Piledriver (and Steamroller, etc.) were based on a "module" as the fundamental unit, and each module contained two "cores", that shared a few elements and cache. The effect was that each "module" behaved roughly like a single big core with very rough SMT. Adding SMT to what, in Piledriver parlance, is termed a "core" would really not work - there's too little superscalar performance for any real gains from SMT.
Here, a "core" has SMT, so it quite clearly is not the same thing as a Piledriver "core". Maybe that's just a change in terminology, but if Zen is based on Piledriver at all, I expect its "cores" are derived from Piledriver "modules", perhaps trimmed down and with more resources shared. But I find that mildly implausible.
There is one other possibility - that this SMT is not truly SMT, but instead a primitive form of barrel processing, as employed on late SPARC chips. In that case, the cores could very well be Piledriver cores, or even Jaguar cores. But I also find that implausible, because barrel processing is what you turn to when memory latency is high and cache misses frequent - quite unlikely given their memory system.
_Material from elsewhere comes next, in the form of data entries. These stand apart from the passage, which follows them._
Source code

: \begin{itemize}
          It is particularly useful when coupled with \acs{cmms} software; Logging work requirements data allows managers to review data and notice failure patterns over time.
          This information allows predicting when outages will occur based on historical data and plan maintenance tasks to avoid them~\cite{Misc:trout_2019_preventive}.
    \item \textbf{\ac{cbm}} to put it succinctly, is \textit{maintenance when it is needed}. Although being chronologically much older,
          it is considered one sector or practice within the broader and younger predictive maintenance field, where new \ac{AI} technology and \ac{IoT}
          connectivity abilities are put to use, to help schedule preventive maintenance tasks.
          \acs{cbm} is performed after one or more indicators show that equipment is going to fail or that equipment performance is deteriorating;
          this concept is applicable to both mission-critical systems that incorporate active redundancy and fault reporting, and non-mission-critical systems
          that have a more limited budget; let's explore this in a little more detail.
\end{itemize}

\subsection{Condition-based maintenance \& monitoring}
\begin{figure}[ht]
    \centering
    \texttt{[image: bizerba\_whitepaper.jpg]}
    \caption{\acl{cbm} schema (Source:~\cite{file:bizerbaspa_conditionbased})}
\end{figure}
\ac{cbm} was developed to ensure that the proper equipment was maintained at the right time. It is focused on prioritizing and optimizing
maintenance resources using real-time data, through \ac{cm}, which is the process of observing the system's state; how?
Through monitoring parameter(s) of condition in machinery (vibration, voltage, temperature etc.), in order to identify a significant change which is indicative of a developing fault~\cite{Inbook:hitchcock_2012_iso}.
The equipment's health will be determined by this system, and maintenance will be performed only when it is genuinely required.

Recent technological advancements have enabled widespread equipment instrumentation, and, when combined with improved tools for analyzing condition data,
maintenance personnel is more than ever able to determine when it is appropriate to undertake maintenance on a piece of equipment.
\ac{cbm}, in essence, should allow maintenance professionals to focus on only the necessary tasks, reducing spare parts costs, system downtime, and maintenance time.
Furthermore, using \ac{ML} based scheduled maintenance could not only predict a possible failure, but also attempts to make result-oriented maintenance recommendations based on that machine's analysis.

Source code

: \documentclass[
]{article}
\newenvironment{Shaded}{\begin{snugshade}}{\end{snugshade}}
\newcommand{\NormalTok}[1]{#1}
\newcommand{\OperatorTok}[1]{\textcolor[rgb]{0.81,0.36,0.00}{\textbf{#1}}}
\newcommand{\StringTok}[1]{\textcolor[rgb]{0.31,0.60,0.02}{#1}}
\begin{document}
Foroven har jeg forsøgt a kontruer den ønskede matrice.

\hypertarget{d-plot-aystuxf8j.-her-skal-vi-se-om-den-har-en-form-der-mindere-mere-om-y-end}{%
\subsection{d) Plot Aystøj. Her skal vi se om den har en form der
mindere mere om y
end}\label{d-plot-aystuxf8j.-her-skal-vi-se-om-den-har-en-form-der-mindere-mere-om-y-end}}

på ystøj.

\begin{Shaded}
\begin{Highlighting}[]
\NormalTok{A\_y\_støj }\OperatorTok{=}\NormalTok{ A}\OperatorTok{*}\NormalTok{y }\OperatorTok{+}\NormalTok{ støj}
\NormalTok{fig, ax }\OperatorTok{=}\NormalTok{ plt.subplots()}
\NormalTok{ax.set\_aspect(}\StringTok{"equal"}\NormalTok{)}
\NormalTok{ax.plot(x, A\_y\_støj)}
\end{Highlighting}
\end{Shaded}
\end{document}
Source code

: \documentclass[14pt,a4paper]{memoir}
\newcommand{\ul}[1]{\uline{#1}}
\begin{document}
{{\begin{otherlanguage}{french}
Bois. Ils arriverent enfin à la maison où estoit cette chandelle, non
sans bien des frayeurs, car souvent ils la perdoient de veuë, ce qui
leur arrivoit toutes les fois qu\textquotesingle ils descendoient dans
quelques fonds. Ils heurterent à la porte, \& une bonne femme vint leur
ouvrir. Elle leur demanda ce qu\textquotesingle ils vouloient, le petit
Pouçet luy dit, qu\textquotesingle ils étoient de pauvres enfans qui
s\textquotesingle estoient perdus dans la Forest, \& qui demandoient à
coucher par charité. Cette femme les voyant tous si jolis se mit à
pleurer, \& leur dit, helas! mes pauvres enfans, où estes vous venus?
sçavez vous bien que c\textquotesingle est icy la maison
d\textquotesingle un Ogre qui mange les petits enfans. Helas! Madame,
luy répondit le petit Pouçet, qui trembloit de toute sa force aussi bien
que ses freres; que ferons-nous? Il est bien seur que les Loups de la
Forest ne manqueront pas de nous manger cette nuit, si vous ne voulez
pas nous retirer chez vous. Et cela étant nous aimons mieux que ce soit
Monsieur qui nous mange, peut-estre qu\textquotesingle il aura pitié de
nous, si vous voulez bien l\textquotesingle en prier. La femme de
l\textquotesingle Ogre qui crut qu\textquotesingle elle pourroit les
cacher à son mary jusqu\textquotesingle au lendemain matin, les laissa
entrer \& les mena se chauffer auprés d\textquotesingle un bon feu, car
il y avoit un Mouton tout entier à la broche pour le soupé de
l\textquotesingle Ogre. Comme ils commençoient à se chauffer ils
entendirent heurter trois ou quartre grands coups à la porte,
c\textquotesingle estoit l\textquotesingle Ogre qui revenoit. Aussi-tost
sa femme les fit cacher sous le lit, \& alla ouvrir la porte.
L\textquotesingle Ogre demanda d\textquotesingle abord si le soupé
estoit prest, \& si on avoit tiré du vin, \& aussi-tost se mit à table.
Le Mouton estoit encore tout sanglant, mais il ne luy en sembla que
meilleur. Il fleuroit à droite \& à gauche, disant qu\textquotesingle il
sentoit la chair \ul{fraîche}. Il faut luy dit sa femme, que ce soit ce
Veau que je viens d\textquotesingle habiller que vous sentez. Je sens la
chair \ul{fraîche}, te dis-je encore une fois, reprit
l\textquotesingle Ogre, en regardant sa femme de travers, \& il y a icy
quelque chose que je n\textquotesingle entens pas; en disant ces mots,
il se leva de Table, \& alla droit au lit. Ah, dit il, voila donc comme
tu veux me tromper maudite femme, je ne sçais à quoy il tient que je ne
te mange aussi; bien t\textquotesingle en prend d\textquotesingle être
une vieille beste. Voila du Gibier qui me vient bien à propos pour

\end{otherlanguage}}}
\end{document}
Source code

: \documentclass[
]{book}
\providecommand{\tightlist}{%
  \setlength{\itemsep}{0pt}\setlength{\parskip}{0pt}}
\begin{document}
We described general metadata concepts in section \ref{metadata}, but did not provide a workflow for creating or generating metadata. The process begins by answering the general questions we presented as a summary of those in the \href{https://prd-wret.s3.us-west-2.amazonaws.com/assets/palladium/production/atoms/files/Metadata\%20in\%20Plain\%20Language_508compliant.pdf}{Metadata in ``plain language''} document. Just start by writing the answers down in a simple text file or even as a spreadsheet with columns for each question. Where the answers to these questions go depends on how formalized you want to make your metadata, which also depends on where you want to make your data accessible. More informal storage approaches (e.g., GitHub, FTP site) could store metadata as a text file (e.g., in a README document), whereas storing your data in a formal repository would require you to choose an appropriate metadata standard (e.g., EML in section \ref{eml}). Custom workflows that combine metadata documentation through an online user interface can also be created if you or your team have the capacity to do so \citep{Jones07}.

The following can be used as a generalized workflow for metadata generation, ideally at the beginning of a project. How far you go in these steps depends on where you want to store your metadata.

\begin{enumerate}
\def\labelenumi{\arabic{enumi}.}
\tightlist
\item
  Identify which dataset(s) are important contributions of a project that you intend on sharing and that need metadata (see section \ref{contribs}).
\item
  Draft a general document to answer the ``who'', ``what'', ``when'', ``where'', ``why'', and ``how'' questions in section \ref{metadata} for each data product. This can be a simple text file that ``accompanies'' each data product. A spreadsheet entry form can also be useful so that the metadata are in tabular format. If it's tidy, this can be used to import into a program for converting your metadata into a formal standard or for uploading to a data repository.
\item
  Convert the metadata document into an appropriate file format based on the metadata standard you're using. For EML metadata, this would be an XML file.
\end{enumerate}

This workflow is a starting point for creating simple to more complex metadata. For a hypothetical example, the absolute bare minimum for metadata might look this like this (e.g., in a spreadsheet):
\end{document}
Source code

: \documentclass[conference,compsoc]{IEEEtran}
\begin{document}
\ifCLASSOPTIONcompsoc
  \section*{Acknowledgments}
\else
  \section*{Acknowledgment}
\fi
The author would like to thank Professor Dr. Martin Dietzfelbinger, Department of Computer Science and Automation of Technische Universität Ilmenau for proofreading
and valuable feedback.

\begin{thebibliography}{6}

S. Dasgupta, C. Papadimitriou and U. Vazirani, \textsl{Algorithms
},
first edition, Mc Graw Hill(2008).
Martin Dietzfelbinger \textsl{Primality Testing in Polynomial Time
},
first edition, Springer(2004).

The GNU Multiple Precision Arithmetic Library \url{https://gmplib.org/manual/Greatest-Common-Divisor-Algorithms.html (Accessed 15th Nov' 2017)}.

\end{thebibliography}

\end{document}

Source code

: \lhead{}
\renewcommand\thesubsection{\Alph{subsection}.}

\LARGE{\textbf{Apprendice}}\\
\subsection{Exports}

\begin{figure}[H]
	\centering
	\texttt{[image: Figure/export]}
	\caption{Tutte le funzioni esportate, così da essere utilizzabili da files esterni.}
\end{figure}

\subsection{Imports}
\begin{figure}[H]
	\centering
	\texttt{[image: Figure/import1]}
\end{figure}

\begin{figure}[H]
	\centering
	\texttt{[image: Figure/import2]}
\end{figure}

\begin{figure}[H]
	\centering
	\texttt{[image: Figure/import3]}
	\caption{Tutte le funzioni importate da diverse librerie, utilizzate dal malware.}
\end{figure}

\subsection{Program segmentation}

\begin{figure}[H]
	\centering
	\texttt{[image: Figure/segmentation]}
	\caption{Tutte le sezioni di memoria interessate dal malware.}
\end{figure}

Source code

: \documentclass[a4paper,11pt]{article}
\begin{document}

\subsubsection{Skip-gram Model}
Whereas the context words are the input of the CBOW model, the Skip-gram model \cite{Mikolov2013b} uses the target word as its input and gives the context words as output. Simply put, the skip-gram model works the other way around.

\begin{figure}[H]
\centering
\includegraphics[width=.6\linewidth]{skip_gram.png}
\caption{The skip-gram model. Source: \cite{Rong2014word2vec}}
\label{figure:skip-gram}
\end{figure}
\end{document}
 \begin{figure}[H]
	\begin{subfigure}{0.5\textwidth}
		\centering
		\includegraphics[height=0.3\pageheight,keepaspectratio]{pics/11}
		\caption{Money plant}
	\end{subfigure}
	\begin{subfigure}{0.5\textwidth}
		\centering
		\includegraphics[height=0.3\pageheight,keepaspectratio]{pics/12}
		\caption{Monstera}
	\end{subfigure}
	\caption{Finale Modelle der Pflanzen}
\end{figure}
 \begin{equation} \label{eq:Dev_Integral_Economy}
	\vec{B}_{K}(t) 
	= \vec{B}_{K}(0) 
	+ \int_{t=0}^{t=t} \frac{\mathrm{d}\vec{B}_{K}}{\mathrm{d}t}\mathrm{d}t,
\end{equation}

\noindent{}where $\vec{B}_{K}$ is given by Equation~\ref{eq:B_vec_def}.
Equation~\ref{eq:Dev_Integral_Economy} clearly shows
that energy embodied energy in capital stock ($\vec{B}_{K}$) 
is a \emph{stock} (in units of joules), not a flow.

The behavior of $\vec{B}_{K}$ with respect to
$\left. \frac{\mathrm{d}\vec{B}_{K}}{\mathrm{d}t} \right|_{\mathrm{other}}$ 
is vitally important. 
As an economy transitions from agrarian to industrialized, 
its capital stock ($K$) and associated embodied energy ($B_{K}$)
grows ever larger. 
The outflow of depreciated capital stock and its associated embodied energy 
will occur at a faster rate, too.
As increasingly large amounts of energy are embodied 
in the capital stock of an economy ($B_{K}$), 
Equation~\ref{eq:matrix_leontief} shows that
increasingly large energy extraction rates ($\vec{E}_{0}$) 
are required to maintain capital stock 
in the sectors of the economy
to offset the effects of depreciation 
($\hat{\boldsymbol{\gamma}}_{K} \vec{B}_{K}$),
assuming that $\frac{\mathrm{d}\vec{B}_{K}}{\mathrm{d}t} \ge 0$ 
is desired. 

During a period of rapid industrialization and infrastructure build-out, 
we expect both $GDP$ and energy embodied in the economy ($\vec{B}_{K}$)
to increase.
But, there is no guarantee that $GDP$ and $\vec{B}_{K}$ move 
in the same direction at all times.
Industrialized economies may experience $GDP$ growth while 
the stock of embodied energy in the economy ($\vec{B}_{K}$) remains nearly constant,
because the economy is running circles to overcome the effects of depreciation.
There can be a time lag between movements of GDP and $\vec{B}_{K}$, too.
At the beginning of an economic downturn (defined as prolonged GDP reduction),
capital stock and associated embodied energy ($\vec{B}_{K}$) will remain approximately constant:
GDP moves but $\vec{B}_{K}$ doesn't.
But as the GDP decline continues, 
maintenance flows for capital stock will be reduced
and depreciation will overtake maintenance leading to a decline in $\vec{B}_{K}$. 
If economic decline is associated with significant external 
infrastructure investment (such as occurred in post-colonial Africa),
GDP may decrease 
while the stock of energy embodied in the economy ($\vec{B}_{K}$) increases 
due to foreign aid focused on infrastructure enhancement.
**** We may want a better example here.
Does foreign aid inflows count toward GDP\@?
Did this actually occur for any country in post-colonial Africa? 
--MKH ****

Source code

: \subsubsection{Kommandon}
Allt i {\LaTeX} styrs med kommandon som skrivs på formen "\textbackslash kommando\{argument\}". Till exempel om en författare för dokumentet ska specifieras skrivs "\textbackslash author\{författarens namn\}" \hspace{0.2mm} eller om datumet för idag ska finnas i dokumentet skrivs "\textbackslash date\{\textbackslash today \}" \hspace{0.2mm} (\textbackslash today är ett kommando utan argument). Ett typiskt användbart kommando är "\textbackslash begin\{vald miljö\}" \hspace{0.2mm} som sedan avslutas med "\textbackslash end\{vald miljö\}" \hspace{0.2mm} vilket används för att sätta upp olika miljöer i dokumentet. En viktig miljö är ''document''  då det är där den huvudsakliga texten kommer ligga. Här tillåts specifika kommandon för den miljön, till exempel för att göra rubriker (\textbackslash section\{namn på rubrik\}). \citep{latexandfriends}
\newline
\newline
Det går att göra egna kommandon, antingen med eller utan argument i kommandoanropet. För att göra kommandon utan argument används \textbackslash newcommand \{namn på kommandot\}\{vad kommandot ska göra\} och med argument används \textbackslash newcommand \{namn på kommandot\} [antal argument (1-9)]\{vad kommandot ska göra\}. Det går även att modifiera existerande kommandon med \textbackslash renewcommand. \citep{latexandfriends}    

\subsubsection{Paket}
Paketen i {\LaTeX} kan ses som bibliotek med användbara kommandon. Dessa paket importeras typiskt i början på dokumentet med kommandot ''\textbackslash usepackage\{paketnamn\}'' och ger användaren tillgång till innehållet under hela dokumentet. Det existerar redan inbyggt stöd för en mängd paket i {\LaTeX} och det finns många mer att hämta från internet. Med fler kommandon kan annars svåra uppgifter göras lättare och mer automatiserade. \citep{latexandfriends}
(Score: 2) by TheRaven on Wednesday April 15 2015, @11:12AM
Two threads per core implies fairly wide, beefy cores. You don't gain anything from SMT unless you're already superscalar enough that you have idling execution units during single-threaded operation
Or if you're not out-of-order / speculative enough that you can saturate your execution units. SMT is a big win for simple in-order processors, just switching when one thread issues a load instruction. If power and overall throughput are more important to you than single-threaded performance, then stalling a thread when the branch predictor determines that a branch is unpredictable (data dependent or just not enough profiling built up yet) can give you better ALU utilisation.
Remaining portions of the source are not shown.